Day 2 featured an Olympic Trials update, followed by a grouping of talks intended to address the unique mental components of elite-level competition and the importance of mentoring in our sport.
And the final day was specifically geared to the 18-and-under hopefuls, as the experiences of Missy Franklin, Elizabeth Beisel and Simone Manuel provided both a blueprint for success along with a warning to the pitfalls that might face club swimmers as they attempt to join the U.S. Olympic effort.
Stephanie Juncker was among the younger coaches who attended, but has already spent several years developing elite swimmers.

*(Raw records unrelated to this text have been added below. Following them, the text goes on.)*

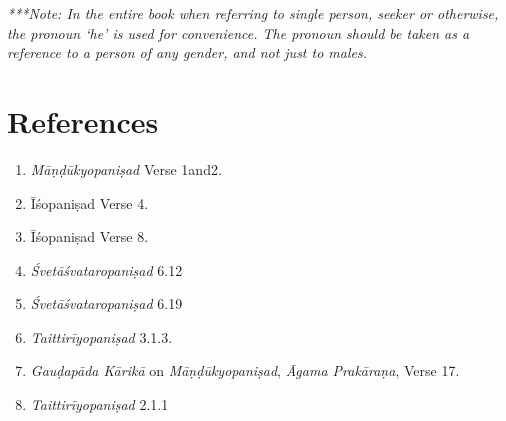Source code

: \emph{***Note: In the entire book when referring to single person, seeker or otherwise, the pronoun `he' is used for convenience. The pronoun should be taken as a reference to a person of any gender, and not just to males.}

\section*{References}

\begin{enumerate}
\item
	\emph{Māṇḍūkyopaniṣad} Verse 1and2.
\item
  Īśopaniṣad Verse 4.
\item
  Īśopaniṣad Verse 8.
\item
  \emph{Śvetāśvataropaniṣad} 6.12
\item
  \emph{Śvetāśvataropaniṣad} 6.19
\item
  \emph{Taittirīyopaniṣad} 3.1.3.
\item
  \emph{Gauḍapāda Kārikā} on \emph{Māṇḍūkyopaniṣad}, \emph{Āgama Prakāraṇa}, Verse 17.
\item
  \emph{Taittirīyopaniṣad} 2.1.1
\end{enumerate}
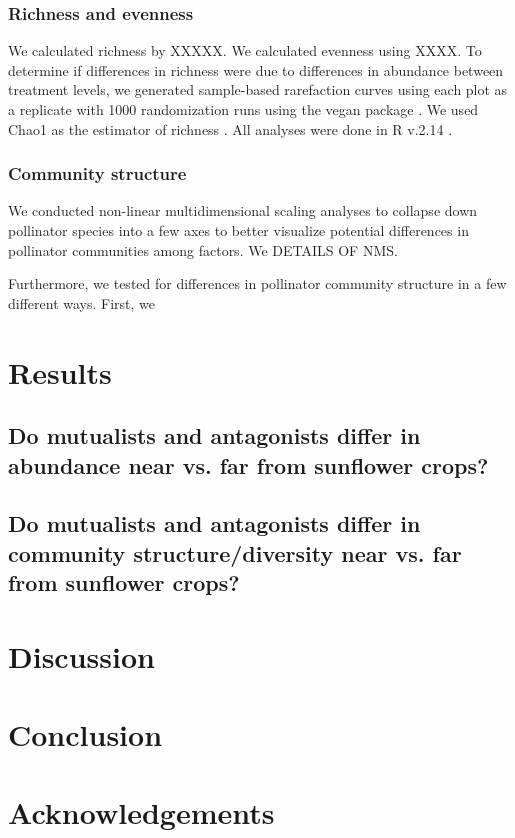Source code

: \documentclass[12pt]{article}
\begin{document}
\subsubsection{Richness and evenness}
We calculated richness by XXXXX.  We calculated evenness using XXXX.  To determine if differences in richness were due to differences in abundance between treatment levels, we generated sample-based rarefaction curves using each plot as a replicate with 1000 randomization runs using the vegan package \citep{Oksanen2010}.  We used Chao1 as the estimator of richness \citep{Chao1984}.  All analyses were done in R v.2.14 \citep*{Team2008}.

\subsubsection{Community structure}
We conducted non-linear multidimensional scaling analyses to collapse down pollinator species into a few axes to better visualize potential differences in pollinator communities among factors.  We DETAILS OF NMS.

Furthermore, we tested for differences in pollinator community structure in a few different ways.  First, we 

\section{Results}
\subsection{Do mutualists and antagonists differ in abundance near vs. far from sunflower crops?}

\subsection{Do mutualists and antagonists differ in community structure/diversity near vs. far from sunflower crops?}


\section{Discussion}

\section{Conclusion}

\section{Acknowledgements}
\end{document}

Currently an assistant college coach at Louisville, this was her third trip to this seminar.
“Obviously, when you get to be in the same room with the legends of our sport, it’s a great opportunity,” Juncker said. “I still find myself just trying to soak up as much as I can.”
She said her most practical takeaway from the gathering was what to avoid while preparing for the 2020 Trials.
“I think there’s a temptation to do something special for Trials, but the main message I took away is that it can be a mistake to suddenly change everything,” she said. “Stick with what has worked for you – maybe focus on doing what you do well a little bit better. But don’t try to re-invent the wheel.”
Mohamed Abdelaal of Scarlet Aquatics was making his first trip to the National Team Coaches seminar and found the experience to be helpful on several levels.
Abdelaal presented as part of a panel of the importance of mentoring in coaching. The group included a couple of NCAA Division I head coaches as well as a female assistant coach. And Abdelaal's contribution from the club world, where Scarlet has been making waves recently with terrific national and even international results, helped give the panel a well-rounded perspective.
"For a first-timer, it was awesome to be in the presence of these people," Abdelaal said. "I found myself just perking up my ears, trying to take in everything I'd heard."
Especially helpful to Abdelaal was a presentation called, "A kid with a chance." It was designed to illuminate the Olympic pursuit from the perspective of a high school-aged athlete, and his or her coach.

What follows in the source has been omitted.